----- Exercise data
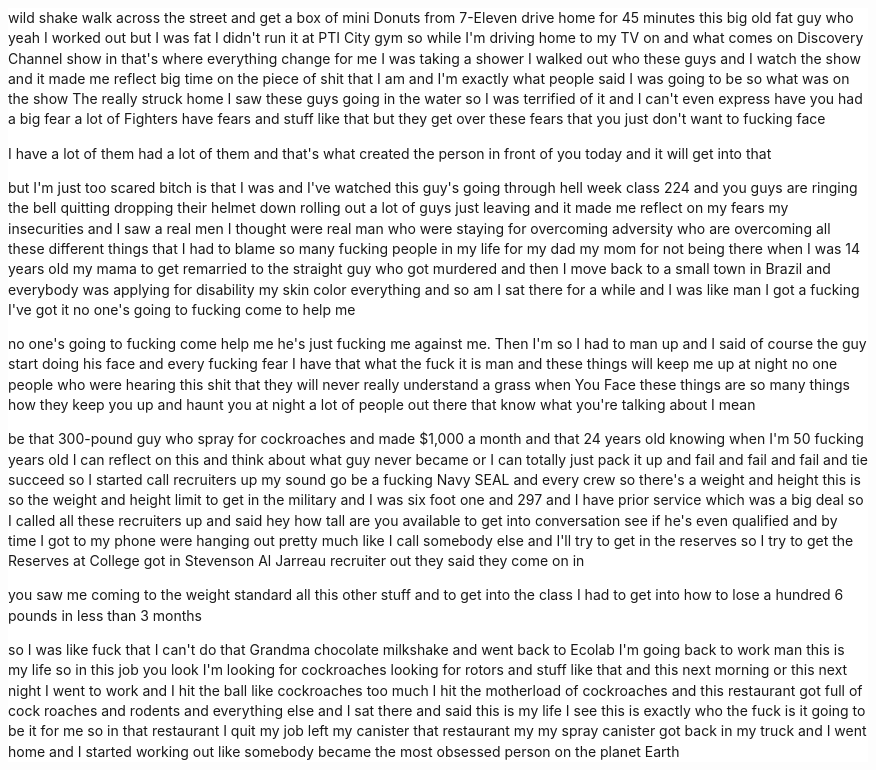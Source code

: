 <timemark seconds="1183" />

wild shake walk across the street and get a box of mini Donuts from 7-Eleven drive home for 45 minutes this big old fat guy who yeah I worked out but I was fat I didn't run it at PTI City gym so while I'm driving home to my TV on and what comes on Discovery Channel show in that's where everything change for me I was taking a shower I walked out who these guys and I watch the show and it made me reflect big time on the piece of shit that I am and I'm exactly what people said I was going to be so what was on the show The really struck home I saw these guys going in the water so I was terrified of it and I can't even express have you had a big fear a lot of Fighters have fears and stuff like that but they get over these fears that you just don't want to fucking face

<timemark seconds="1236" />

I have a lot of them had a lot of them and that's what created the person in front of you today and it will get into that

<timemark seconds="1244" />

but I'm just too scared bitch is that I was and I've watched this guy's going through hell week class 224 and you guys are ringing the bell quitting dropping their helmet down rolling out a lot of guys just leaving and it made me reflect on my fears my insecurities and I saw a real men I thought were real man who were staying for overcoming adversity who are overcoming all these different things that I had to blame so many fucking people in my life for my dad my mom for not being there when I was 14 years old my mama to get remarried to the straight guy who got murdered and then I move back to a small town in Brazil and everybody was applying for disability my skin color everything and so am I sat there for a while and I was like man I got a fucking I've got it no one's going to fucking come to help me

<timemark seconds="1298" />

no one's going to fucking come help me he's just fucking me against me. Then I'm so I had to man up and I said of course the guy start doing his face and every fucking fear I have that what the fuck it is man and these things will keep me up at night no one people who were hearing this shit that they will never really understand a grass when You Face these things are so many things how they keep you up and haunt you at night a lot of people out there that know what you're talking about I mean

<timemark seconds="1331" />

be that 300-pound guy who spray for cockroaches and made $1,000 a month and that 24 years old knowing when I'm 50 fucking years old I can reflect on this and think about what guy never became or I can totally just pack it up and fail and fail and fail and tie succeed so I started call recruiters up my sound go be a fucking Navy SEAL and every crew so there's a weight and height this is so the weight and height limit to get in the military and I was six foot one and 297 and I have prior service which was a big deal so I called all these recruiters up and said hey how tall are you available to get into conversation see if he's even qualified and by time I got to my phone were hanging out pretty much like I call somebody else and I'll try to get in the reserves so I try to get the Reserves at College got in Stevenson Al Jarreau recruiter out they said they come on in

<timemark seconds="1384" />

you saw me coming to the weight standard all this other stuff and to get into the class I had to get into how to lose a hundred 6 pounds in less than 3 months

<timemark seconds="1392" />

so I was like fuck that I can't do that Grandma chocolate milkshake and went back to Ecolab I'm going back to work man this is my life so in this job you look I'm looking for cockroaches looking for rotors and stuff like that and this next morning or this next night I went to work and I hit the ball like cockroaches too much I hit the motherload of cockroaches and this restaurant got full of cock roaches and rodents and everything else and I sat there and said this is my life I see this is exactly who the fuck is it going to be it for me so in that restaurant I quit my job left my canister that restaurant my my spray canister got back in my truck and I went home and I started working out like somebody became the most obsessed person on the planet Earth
----------
> _About this task_
Return each line in the records that holds the string "timemark".

> _Answer for this exercise_
: <timemark seconds="1183" />
<timemark seconds="1236" />
<timemark seconds="1244" />
<timemark seconds="1298" />
<timemark seconds="1331" />
<timemark seconds="1384" />
<timemark seconds="1392" />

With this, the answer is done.